面向电商无人配送复杂场景的感知模型研究
Research on Perception Models for Complex Scenarios in E-Commerce Unmanned Delivery
DOI: 10.12677/ecl.2025.14113592, PDF,   
作者: 刘予莘:贵州大学大数据与信息工程学院,贵州 贵阳
关键词: 无人配送无人驾驶目标检测RT-DETRAFGCEMAUnmanned Delivery Autonomous Driving Object Detection RT-DETR AFGC EMA
摘要: 在电商高速发展与用工成本上升的背景下,无人配送具备降本增效、全天候运行与无接触服务等优势,但其规模化落地仍受限于复杂环境下的稳健感知。环境感知是保障无人配送车辆安全通行与高效决策的关键,其准确性直接决定配送车对动态场景的理解能力。基于Transformer的RT-DETR依托全局注意力与端到端检测实现了较高效率与精度,但在无人配送典型场景中的多尺度目标与频繁遮挡下,仍存在特征融合与遮挡鲁棒性不足。为此,本文提出面向电商无人配送的RT-DETR改进方案:在骨干网络关键层嵌入自适应聚焦全局上下文注意力模块,通过动态调节感受野增强多尺度表征,从而提升对小目标与遮挡体的可分辨性;并在FPN/PAN中引入指数移动平均增强的跨维度注意力机制,以更稳健地建模长程依赖并优化跨层特征融合。实验结果表明,改进模型在Udacity自动驾驶数据集上实现mAP@50提升25.6%、mAP@50-95提升13%,验证了方法在电商无人配送典型场景中的迁移性与应用价值。

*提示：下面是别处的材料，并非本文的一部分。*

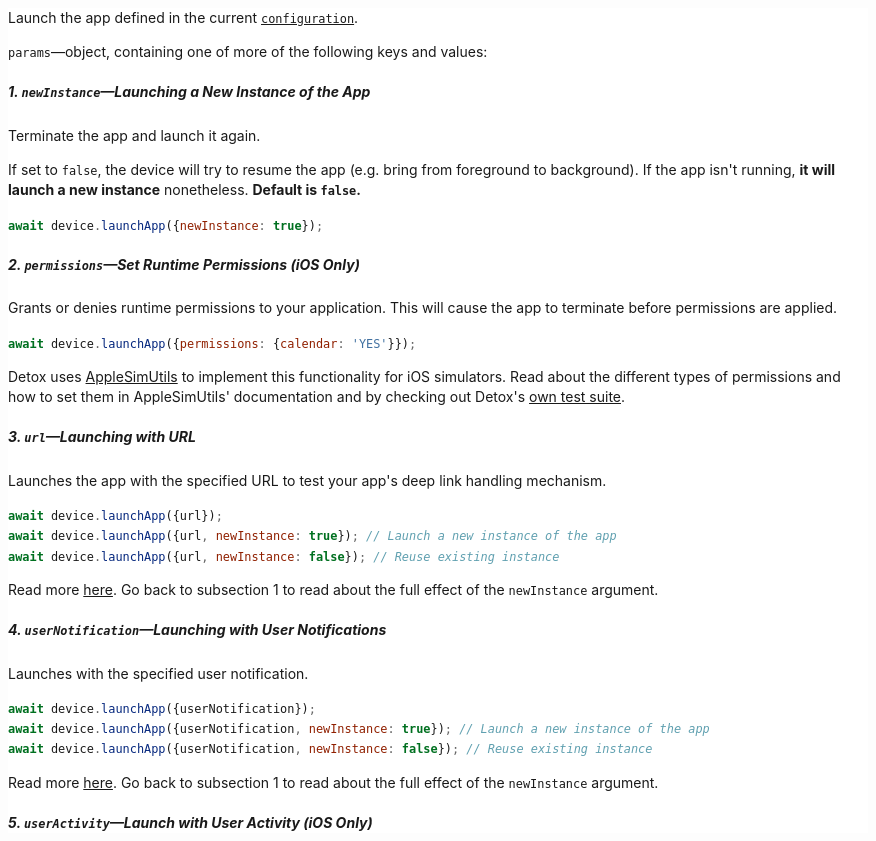 Launch the app defined in the current [`configuration`](APIRef.Configuration.md#apps-configuration).

`params`—object, containing one of more of the following keys and values:

##### 1. `newInstance`—Launching a New Instance of the App

Terminate the app and launch it again.

If set to `false`, the device will try to resume the app (e.g. bring from foreground to background). If the app isn't running, **it will launch a new instance** nonetheless. **Default is `false`.**

```js
await device.launchApp({newInstance: true});
```

##### 2. `permissions`—Set Runtime Permissions (iOS Only)

Grants or denies runtime permissions to your application. This will cause the app to terminate before permissions are applied.

```js
await device.launchApp({permissions: {calendar: 'YES'}});
```

Detox uses [AppleSimUtils](https://github.com/wix/AppleSimulatorUtils) to implement this functionality for iOS simulators. Read about the different types of permissions and how to set them in AppleSimUtils' documentation and by checking out Detox's [own test suite](../detox/test/e2e/13.permissions.test.js).

##### 3. `url`—Launching with URL

Launches the app with the specified URL to test your app's deep link handling mechanism.

```js
await device.launchApp({url});
await device.launchApp({url, newInstance: true}); // Launch a new instance of the app
await device.launchApp({url, newInstance: false}); // Reuse existing instance
```

Read more [here](APIRef.MockingOpenWithURL.md). Go back to subsection 1 to read about the full effect of the `newInstance` argument.

##### 4. `userNotification`—Launching with User Notifications

Launches with the specified user notification.

```js
await device.launchApp({userNotification});
await device.launchApp({userNotification, newInstance: true}); // Launch a new instance of the app
await device.launchApp({userNotification, newInstance: false}); // Reuse existing instance
```

Read more [here](APIRef.MockingUserNotifications.md). Go back to subsection 1 to read about the full effect of the `newInstance` argument.

##### 5. `userActivity`—Launch with User Activity (iOS Only)
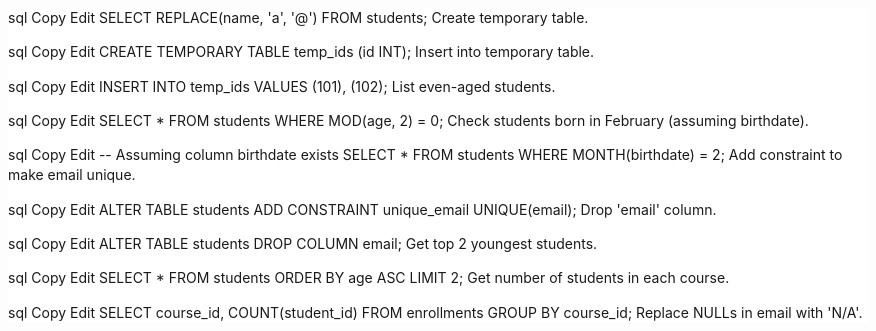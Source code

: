 sql
Copy
Edit
SELECT REPLACE(name, 'a', '@') FROM students;
Create temporary table.

sql
Copy
Edit
CREATE TEMPORARY TABLE temp_ids (id INT);
Insert into temporary table.

sql
Copy
Edit
INSERT INTO temp_ids VALUES (101), (102);
List even-aged students.

sql
Copy
Edit
SELECT * FROM students WHERE MOD(age, 2) = 0;
Check students born in February (assuming birthdate).

sql
Copy
Edit
-- Assuming column birthdate exists
SELECT * FROM students WHERE MONTH(birthdate) = 2;
Add constraint to make email unique.

sql
Copy
Edit
ALTER TABLE students ADD CONSTRAINT unique_email UNIQUE(email);
Drop 'email' column.

sql
Copy
Edit
ALTER TABLE students DROP COLUMN email;
Get top 2 youngest students.

sql
Copy
Edit
SELECT * FROM students ORDER BY age ASC LIMIT 2;
Get number of students in each course.

sql
Copy
Edit
SELECT course_id, COUNT(student_id)
FROM enrollments
GROUP BY course_id;
Replace NULLs in email with 'N/A'.
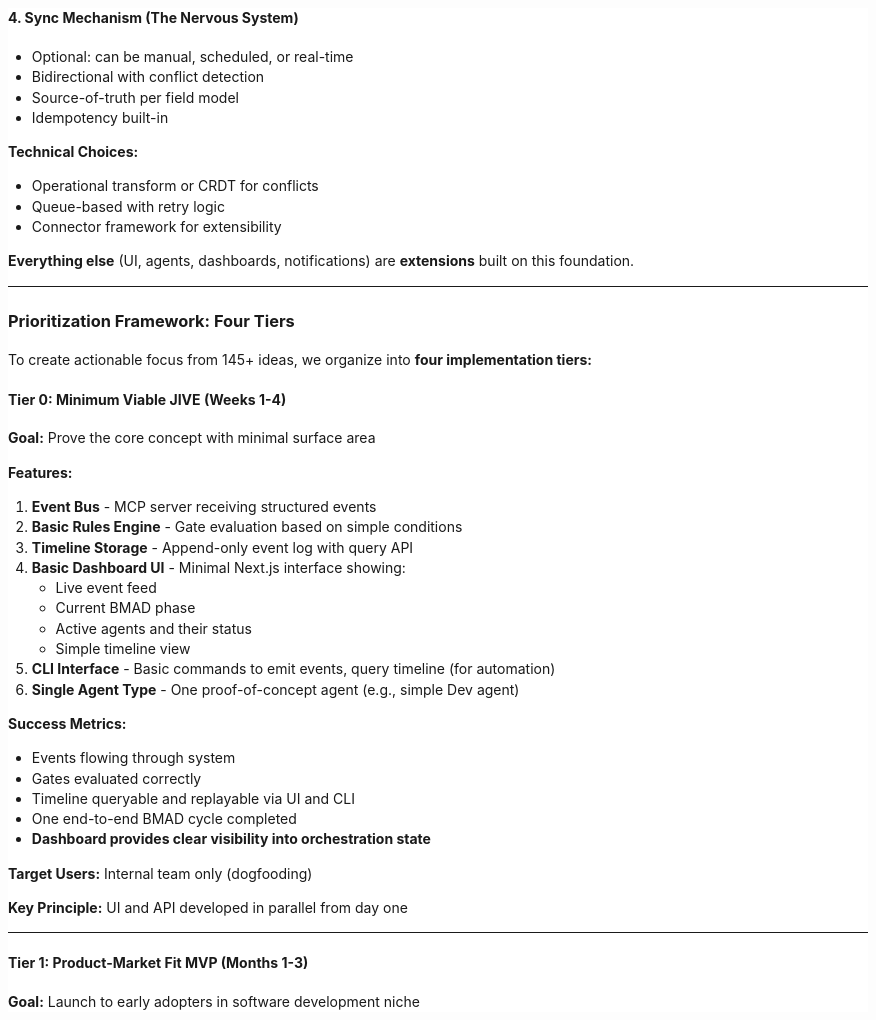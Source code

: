 #### 4. Sync Mechanism (The Nervous System)

- Optional: can be manual, scheduled, or real-time
- Bidirectional with conflict detection
- Source-of-truth per field model
- Idempotency built-in

**Technical Choices:**

- Operational transform or CRDT for conflicts
- Queue-based with retry logic
- Connector framework for extensibility

**Everything else** (UI, agents, dashboards, notifications) are **extensions** built on this foundation.

---

### Prioritization Framework: Four Tiers

To create actionable focus from 145+ ideas, we organize into **four implementation tiers:**

#### Tier 0: Minimum Viable JIVE (Weeks 1-4)

**Goal:** Prove the core concept with minimal surface area

**Features:**

1. **Event Bus** - MCP server receiving structured events
2. **Basic Rules Engine** - Gate evaluation based on simple conditions
3. **Timeline Storage** - Append-only event log with query API
4. **Basic Dashboard UI** - Minimal Next.js interface showing:
   - Live event feed
   - Current BMAD phase
   - Active agents and their status
   - Simple timeline view
5. **CLI Interface** - Basic commands to emit events, query timeline (for automation)
6. **Single Agent Type** - One proof-of-concept agent (e.g., simple Dev agent)

**Success Metrics:**

- Events flowing through system
- Gates evaluated correctly
- Timeline queryable and replayable via UI and CLI
- One end-to-end BMAD cycle completed
- **Dashboard provides clear visibility into orchestration state**

**Target Users:** Internal team only (dogfooding)

**Key Principle:** UI and API developed in parallel from day one

---

#### Tier 1: Product-Market Fit MVP (Months 1-3)

**Goal:** Launch to early adopters in software development niche
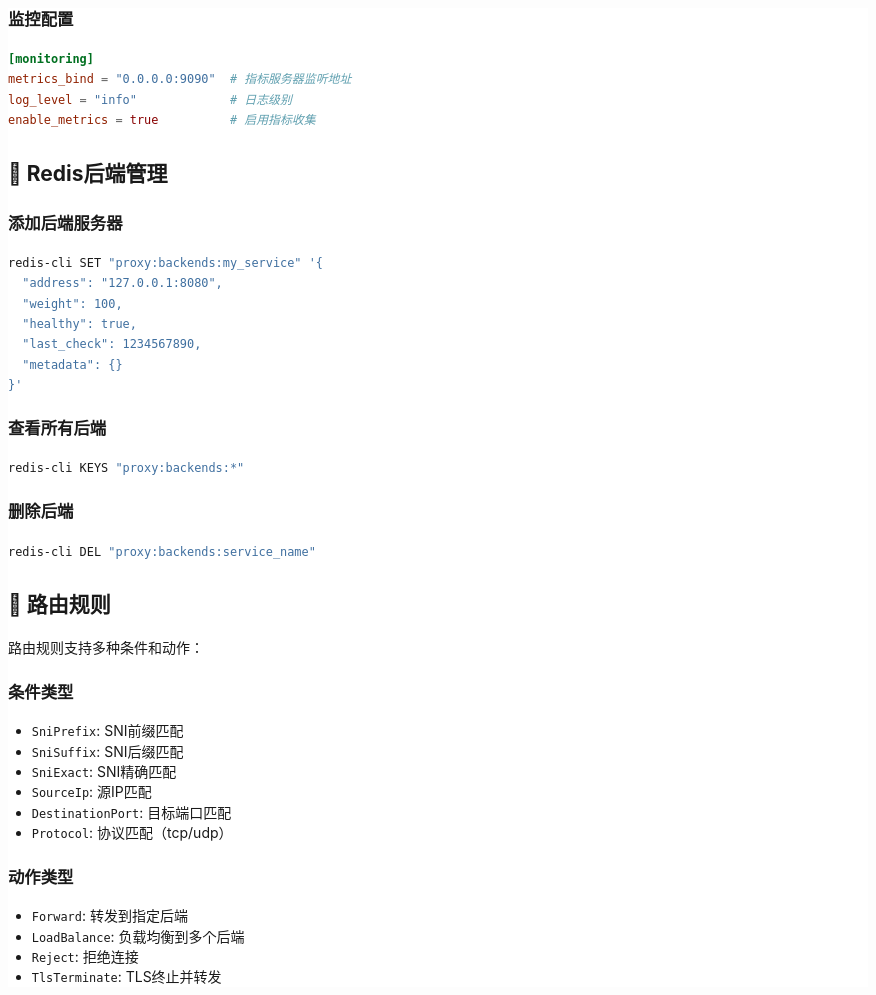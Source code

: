 ### 监控配置

```toml
[monitoring]
metrics_bind = "0.0.0.0:9090"  # 指标服务器监听地址
log_level = "info"             # 日志级别
enable_metrics = true          # 启用指标收集
```

## 🔧 Redis后端管理

### 添加后端服务器

```bash
redis-cli SET "proxy:backends:my_service" '{
  "address": "127.0.0.1:8080",
  "weight": 100,
  "healthy": true,
  "last_check": 1234567890,
  "metadata": {}
}'
```

### 查看所有后端

```bash
redis-cli KEYS "proxy:backends:*"
```

### 删除后端

```bash
redis-cli DEL "proxy:backends:service_name"
```

## 🔄 路由规则

路由规则支持多种条件和动作：

### 条件类型

- `SniPrefix`: SNI前缀匹配
- `SniSuffix`: SNI后缀匹配
- `SniExact`: SNI精确匹配
- `SourceIp`: 源IP匹配
- `DestinationPort`: 目标端口匹配
- `Protocol`: 协议匹配（tcp/udp）

### 动作类型

- `Forward`: 转发到指定后端
- `LoadBalance`: 负载均衡到多个后端
- `Reject`: 拒绝连接
- `TlsTerminate`: TLS终止并转发
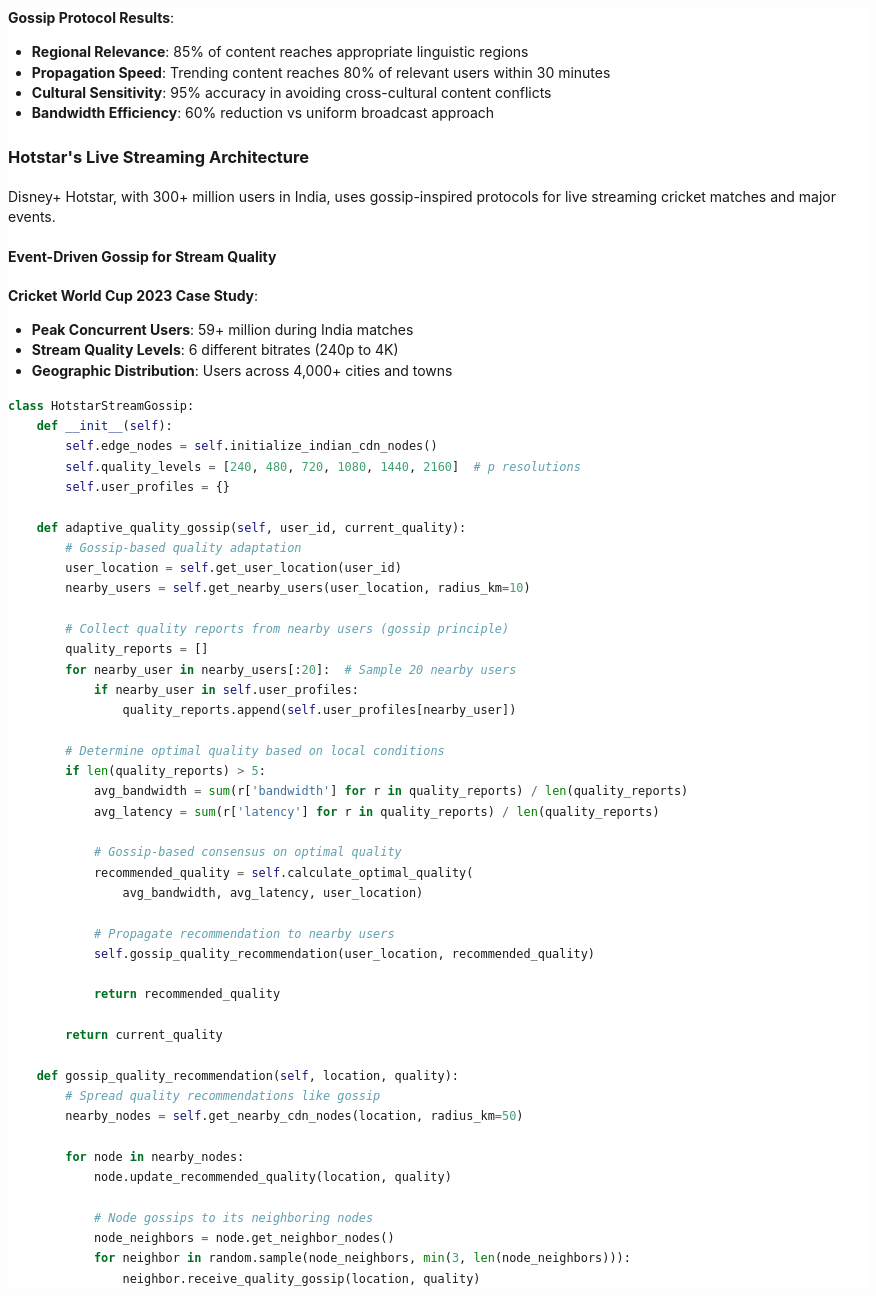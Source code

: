 **Gossip Protocol Results**:
- **Regional Relevance**: 85% of content reaches appropriate linguistic regions
- **Propagation Speed**: Trending content reaches 80% of relevant users within 30 minutes
- **Cultural Sensitivity**: 95% accuracy in avoiding cross-cultural content conflicts
- **Bandwidth Efficiency**: 60% reduction vs uniform broadcast approach

### Hotstar's Live Streaming Architecture

Disney+ Hotstar, with 300+ million users in India, uses gossip-inspired protocols for live streaming cricket matches and major events.

#### Event-Driven Gossip for Stream Quality

**Cricket World Cup 2023 Case Study**:
- **Peak Concurrent Users**: 59+ million during India matches
- **Stream Quality Levels**: 6 different bitrates (240p to 4K)
- **Geographic Distribution**: Users across 4,000+ cities and towns

```python
class HotstarStreamGossip:
    def __init__(self):
        self.edge_nodes = self.initialize_indian_cdn_nodes()
        self.quality_levels = [240, 480, 720, 1080, 1440, 2160]  # p resolutions
        self.user_profiles = {}
        
    def adaptive_quality_gossip(self, user_id, current_quality):
        # Gossip-based quality adaptation
        user_location = self.get_user_location(user_id)
        nearby_users = self.get_nearby_users(user_location, radius_km=10)
        
        # Collect quality reports from nearby users (gossip principle)
        quality_reports = []
        for nearby_user in nearby_users[:20]:  # Sample 20 nearby users
            if nearby_user in self.user_profiles:
                quality_reports.append(self.user_profiles[nearby_user])
        
        # Determine optimal quality based on local conditions
        if len(quality_reports) > 5:
            avg_bandwidth = sum(r['bandwidth'] for r in quality_reports) / len(quality_reports)
            avg_latency = sum(r['latency'] for r in quality_reports) / len(quality_reports)
            
            # Gossip-based consensus on optimal quality
            recommended_quality = self.calculate_optimal_quality(
                avg_bandwidth, avg_latency, user_location)
            
            # Propagate recommendation to nearby users
            self.gossip_quality_recommendation(user_location, recommended_quality)
            
            return recommended_quality
        
        return current_quality
    
    def gossip_quality_recommendation(self, location, quality):
        # Spread quality recommendations like gossip
        nearby_nodes = self.get_nearby_cdn_nodes(location, radius_km=50)
        
        for node in nearby_nodes:
            node.update_recommended_quality(location, quality)
            
            # Node gossips to its neighboring nodes
            node_neighbors = node.get_neighbor_nodes()
            for neighbor in random.sample(node_neighbors, min(3, len(node_neighbors))):
                neighbor.receive_quality_gossip(location, quality)
```
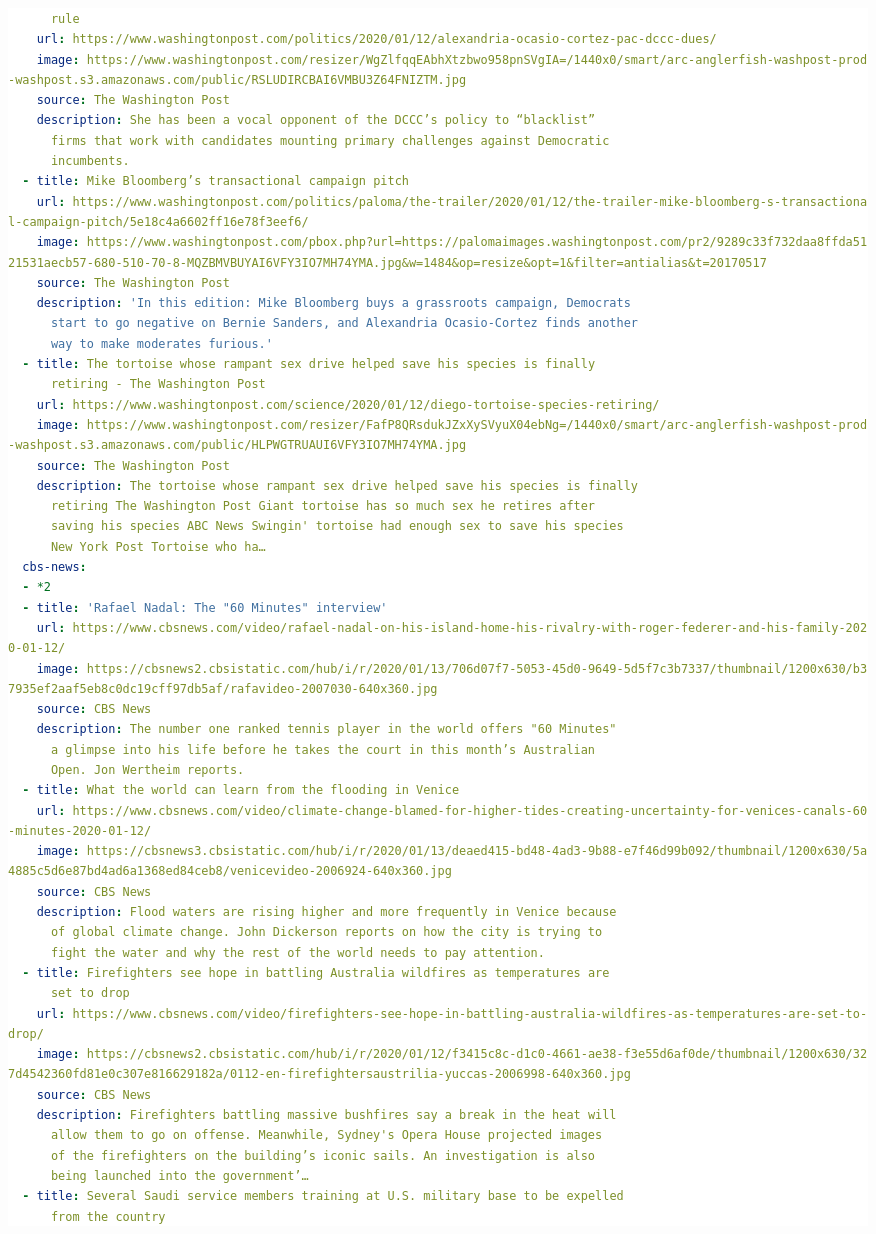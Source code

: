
 ```yaml
      rule
    url: https://www.washingtonpost.com/politics/2020/01/12/alexandria-ocasio-cortez-pac-dccc-dues/
    image: https://www.washingtonpost.com/resizer/WgZlfqqEAbhXtzbwo958pnSVgIA=/1440x0/smart/arc-anglerfish-washpost-prod-washpost.s3.amazonaws.com/public/RSLUDIRCBAI6VMBU3Z64FNIZTM.jpg
    source: The Washington Post
    description: She has been a vocal opponent of the DCCC’s policy to “blacklist”
      firms that work with candidates mounting primary challenges against Democratic
      incumbents.
  - title: Mike Bloomberg’s transactional campaign pitch
    url: https://www.washingtonpost.com/politics/paloma/the-trailer/2020/01/12/the-trailer-mike-bloomberg-s-transactional-campaign-pitch/5e18c4a6602ff16e78f3eef6/
    image: https://www.washingtonpost.com/pbox.php?url=https://palomaimages.washingtonpost.com/pr2/9289c33f732daa8ffda5121531aecb57-680-510-70-8-MQZBMVBUYAI6VFY3IO7MH74YMA.jpg&w=1484&op=resize&opt=1&filter=antialias&t=20170517
    source: The Washington Post
    description: 'In this edition: Mike Bloomberg buys a grassroots campaign, Democrats
      start to go negative on Bernie Sanders, and Alexandria Ocasio-Cortez finds another
      way to make moderates furious.'
  - title: The tortoise whose rampant sex drive helped save his species is finally
      retiring - The Washington Post
    url: https://www.washingtonpost.com/science/2020/01/12/diego-tortoise-species-retiring/
    image: https://www.washingtonpost.com/resizer/FafP8QRsdukJZxXySVyuX04ebNg=/1440x0/smart/arc-anglerfish-washpost-prod-washpost.s3.amazonaws.com/public/HLPWGTRUAUI6VFY3IO7MH74YMA.jpg
    source: The Washington Post
    description: The tortoise whose rampant sex drive helped save his species is finally
      retiring The Washington Post Giant tortoise has so much sex he retires after
      saving his species ABC News Swingin' tortoise had enough sex to save his species
      New York Post Tortoise who ha…
  cbs-news:
  - *2
  - title: 'Rafael Nadal: The "60 Minutes" interview'
    url: https://www.cbsnews.com/video/rafael-nadal-on-his-island-home-his-rivalry-with-roger-federer-and-his-family-2020-01-12/
    image: https://cbsnews2.cbsistatic.com/hub/i/r/2020/01/13/706d07f7-5053-45d0-9649-5d5f7c3b7337/thumbnail/1200x630/b37935ef2aaf5eb8c0dc19cff97db5af/rafavideo-2007030-640x360.jpg
    source: CBS News
    description: The number one ranked tennis player in the world offers "60 Minutes"
      a glimpse into his life before he takes the court in this month’s Australian
      Open. Jon Wertheim reports.
  - title: What the world can learn from the flooding in Venice
    url: https://www.cbsnews.com/video/climate-change-blamed-for-higher-tides-creating-uncertainty-for-venices-canals-60-minutes-2020-01-12/
    image: https://cbsnews3.cbsistatic.com/hub/i/r/2020/01/13/deaed415-bd48-4ad3-9b88-e7f46d99b092/thumbnail/1200x630/5a4885c5d6e87bd4ad6a1368ed84ceb8/venicevideo-2006924-640x360.jpg
    source: CBS News
    description: Flood waters are rising higher and more frequently in Venice because
      of global climate change. John Dickerson reports on how the city is trying to
      fight the water and why the rest of the world needs to pay attention.
  - title: Firefighters see hope in battling Australia wildfires as temperatures are
      set to drop
    url: https://www.cbsnews.com/video/firefighters-see-hope-in-battling-australia-wildfires-as-temperatures-are-set-to-drop/
    image: https://cbsnews2.cbsistatic.com/hub/i/r/2020/01/12/f3415c8c-d1c0-4661-ae38-f3e55d6af0de/thumbnail/1200x630/327d4542360fd81e0c307e816629182a/0112-en-firefightersaustrilia-yuccas-2006998-640x360.jpg
    source: CBS News
    description: Firefighters battling massive bushfires say a break in the heat will
      allow them to go on offense. Meanwhile, Sydney's Opera House projected images
      of the firefighters on the building’s iconic sails. An investigation is also
      being launched into the government’…
  - title: Several Saudi service members training at U.S. military base to be expelled
      from the country
```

Abstract: Against the backdrop of rapid e-commerce development and rising labor costs, unmanned delivery offers advantages, such as cost reduction, efficiency improvement, 24/7 operation, and contactless services. However, its large-scale deployment remains constrained by robust perception in complex environments. Environmental perception is crucial for ensuring the safe passage and efficient decision-making of unmanned delivery vehicles, with its accuracy directly determining the vehicle’s ability to understand dynamic scenes. While the Transformer-based RT-DETR achieves high efficiency and accuracy through global attention and end-to-end detection, it still suffers from insufficient feature fusion and occlusion robustness when dealing with multi-scale objects and frequent occlusions in typical unmanned delivery scenarios. To address these issues, this paper proposes an improved RT-DETR model tailored for e-commerce unmanned delivery. An adaptive global context attention module is embedded into key layers of the backbone network to enhance multi-scale representation by dynamically adjusting the receptive field, thereby improving discernibility for small objects and occluded targets. Additionally, an exponential moving average-enhanced cross-dimensional attention mechanism is introduced into the FPN/PAN to more robustly model long-range dependencies and optimize cross-layer feature fusion. The experimental results demonstrate that the improved model achieved a 25.6% increase in mAP@50 and a 13% improvement in mAP@50-95 on the Udacity autonomous driving dataset, validating the transferability and application value of the proposed method in typical e-commerce unmanned delivery scenarios.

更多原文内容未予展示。